What you will do -> Across the records below, how many lines include the word "found"? State only the number.

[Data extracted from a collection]
● ● ● ●
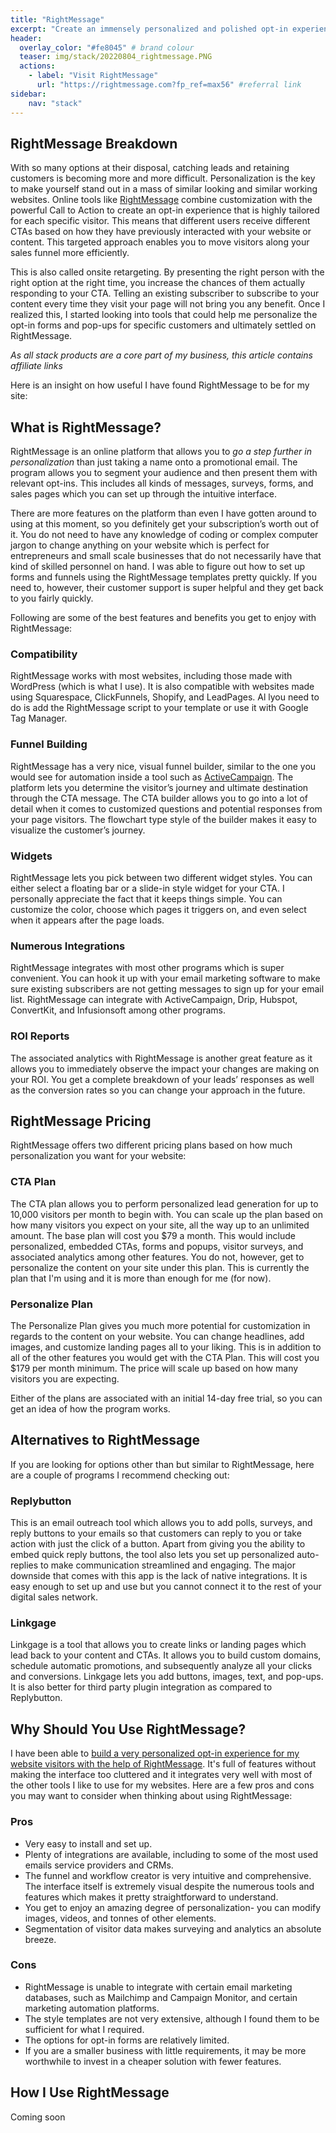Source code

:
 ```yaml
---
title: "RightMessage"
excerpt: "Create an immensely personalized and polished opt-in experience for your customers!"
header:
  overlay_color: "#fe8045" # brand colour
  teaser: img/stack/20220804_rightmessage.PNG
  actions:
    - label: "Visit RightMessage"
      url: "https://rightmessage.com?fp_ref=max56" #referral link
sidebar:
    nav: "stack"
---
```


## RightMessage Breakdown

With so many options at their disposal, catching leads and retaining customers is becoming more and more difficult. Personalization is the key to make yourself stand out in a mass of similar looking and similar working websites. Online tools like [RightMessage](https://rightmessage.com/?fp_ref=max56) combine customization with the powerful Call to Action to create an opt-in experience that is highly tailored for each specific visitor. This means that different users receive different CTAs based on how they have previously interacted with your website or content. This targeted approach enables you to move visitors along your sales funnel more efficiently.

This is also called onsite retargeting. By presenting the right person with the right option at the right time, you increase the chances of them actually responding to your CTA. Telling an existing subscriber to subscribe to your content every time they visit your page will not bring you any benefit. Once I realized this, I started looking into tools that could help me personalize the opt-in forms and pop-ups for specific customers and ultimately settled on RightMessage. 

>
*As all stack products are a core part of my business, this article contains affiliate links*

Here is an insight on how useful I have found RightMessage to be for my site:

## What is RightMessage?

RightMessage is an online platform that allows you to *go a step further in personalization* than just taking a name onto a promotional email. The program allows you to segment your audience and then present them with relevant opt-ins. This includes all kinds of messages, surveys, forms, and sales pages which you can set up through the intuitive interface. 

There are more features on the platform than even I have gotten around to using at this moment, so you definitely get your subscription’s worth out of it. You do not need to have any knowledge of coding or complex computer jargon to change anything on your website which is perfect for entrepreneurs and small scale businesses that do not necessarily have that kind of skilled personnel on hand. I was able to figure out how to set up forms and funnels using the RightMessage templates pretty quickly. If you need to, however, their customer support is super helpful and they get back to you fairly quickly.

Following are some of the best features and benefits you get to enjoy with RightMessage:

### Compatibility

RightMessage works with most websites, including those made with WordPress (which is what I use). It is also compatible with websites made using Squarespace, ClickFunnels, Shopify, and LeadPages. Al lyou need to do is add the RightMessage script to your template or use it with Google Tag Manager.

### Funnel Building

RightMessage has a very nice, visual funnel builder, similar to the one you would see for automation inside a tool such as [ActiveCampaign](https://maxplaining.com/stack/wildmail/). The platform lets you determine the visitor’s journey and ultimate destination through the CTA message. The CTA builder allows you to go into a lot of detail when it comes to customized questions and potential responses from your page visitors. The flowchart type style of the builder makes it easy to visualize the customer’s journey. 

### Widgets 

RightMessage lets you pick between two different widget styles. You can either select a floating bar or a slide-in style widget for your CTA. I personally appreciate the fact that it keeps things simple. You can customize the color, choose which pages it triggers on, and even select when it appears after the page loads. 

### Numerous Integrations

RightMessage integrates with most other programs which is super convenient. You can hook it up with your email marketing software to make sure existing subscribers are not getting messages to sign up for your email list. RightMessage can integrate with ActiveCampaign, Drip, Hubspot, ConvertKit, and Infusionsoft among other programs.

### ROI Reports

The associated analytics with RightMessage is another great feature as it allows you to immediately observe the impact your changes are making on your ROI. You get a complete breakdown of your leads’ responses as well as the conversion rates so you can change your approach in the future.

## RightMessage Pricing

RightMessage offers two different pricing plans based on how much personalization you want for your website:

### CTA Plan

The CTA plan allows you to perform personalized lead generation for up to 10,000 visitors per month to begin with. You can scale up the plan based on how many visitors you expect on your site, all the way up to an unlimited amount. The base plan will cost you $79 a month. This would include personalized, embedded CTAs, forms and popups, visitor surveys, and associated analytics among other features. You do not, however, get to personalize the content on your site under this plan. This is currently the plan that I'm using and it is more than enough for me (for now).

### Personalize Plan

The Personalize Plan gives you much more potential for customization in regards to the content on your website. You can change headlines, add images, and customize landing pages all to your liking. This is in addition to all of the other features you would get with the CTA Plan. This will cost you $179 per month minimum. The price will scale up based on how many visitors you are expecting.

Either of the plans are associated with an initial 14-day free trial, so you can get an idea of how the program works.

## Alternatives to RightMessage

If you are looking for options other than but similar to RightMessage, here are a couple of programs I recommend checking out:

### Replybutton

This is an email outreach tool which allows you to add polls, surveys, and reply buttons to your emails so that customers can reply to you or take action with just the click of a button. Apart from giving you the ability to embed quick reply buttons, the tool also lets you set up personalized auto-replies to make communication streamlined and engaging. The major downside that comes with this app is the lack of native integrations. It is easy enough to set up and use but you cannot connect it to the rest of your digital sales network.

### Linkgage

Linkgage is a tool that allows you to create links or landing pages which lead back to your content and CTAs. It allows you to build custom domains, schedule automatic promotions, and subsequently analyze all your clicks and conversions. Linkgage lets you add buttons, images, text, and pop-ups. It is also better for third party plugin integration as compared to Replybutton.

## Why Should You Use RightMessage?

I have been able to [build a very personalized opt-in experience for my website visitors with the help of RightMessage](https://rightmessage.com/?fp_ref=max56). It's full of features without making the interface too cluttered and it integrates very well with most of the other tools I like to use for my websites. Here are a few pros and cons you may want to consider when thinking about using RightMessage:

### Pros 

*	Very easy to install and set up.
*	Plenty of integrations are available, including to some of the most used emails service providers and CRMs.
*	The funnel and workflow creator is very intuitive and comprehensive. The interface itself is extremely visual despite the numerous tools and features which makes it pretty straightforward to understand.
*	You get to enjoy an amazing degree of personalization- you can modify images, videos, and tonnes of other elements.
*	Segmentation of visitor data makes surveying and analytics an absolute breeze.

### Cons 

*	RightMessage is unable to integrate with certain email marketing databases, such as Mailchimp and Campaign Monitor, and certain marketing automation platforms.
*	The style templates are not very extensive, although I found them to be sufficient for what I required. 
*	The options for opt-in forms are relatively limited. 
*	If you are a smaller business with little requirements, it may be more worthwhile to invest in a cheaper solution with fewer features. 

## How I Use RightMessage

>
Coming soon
● ● ● ●
Exercise result -> 2